When I was five, I became the youngest person in my town to ever have had my own library card. I’d been reading for a full year, and went through books so quickly that MamaRubi’s quota was being fully used up by my need for a regular fix. We lived close enough to the library to walk on nice days, and we went twice a week. Walking home, I’d hug my pile of books and inhale that wonderful smell. I still love it.

Once I started earning my own money in high school, I began buying books, and went to the library less often, though I liked to study there — or, mejor dicho, pretend to study there while I flirted with a boy from the soccer team. During my college years in Boston, I discovered the joys of used book stores (oh, the late, much lamented Avenue Victor Hugo on Newbury Street!) and added to my collection with wanton book lust.

But the wisdom of age and severely limited shelf space have brought me full circle.

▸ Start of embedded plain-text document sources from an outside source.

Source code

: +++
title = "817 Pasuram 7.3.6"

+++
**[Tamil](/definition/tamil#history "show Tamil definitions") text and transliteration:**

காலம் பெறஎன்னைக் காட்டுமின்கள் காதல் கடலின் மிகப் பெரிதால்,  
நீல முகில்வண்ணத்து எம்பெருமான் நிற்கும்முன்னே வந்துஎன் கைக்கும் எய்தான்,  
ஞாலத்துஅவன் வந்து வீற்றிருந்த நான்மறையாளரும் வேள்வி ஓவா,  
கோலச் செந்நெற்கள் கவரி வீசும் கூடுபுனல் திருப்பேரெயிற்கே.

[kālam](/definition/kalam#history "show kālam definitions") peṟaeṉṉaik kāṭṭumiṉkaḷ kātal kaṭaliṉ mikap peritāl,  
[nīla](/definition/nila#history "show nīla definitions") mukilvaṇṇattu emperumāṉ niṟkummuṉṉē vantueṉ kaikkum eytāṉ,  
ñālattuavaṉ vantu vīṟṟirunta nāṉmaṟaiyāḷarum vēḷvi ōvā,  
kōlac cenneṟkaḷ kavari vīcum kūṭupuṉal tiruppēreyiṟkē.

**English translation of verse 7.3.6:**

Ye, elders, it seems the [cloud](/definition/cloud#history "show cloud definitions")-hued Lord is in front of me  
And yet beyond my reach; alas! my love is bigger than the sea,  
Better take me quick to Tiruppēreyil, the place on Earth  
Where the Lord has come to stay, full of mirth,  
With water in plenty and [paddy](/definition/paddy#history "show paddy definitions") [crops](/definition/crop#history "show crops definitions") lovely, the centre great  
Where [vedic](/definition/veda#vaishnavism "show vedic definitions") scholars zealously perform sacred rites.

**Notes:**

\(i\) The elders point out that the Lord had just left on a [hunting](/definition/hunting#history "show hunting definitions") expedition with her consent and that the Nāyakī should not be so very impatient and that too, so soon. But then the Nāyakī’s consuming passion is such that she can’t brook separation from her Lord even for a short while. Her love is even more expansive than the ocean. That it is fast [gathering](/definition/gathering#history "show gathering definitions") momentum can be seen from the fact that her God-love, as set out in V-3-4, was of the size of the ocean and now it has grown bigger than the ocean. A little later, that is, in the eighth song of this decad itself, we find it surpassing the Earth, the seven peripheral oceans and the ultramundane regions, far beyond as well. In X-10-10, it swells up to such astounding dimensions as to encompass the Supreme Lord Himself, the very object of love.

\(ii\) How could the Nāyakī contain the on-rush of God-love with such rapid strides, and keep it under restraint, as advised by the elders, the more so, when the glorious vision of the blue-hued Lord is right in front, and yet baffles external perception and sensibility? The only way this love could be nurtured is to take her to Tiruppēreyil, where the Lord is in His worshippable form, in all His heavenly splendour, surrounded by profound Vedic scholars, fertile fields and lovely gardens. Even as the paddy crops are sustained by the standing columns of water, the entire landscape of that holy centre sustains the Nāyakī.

I try to adhere to a policy of only buying books that I need for my coaching business. Literature, I borrow.

Our state has a top-notch online interlibrary loan catalogue, which means I can keep the NY Times Book Review, the New York Review of Books, and other sources open in one window while I search for and request books on my local library’s home page on the other. When something I’ve ordered comes in, I get an email and go pick it up. Though I don’t have an ereader yet, I’m looking forward to being able to download ebooks, and I’m going to suspend my Audible account next month (I need a second credit to get a book I’ve wanted, and that’s it) after which point I’ll download audio books to listen to during the commute. The Netflix subscription is also getting the axe, and I’ll go back to taking DVDs out of the library, also via the online search. I tell you, it makes a geeky book-loving film buff vibrate with joy.

I also love that the nearest physical library to me is such a humming, hopping place. It doesn’t matter what time of day I visit — there are always people working away in the carrels, surfing the intertubes in the computer room, reading — maybe napping just a little — in the seriously comfy chairs, doing their homework on the huge blonde oak tables, and whooping it up (quietly, natch) in the children’s section. I often see a young man there with his developmentally disabled brother, picking out a movie for their Friday night together. In the cold weather, folks who would otherwise be on the street have a place of warmth, peace, and quiet — and because they are generally respectful, they are welcomed. It’s a perfect example of a community resource that is used by every sect and strata of the community it serves. It’s my kind of joint.

And the books smell just as intoxiating as they did when I was five.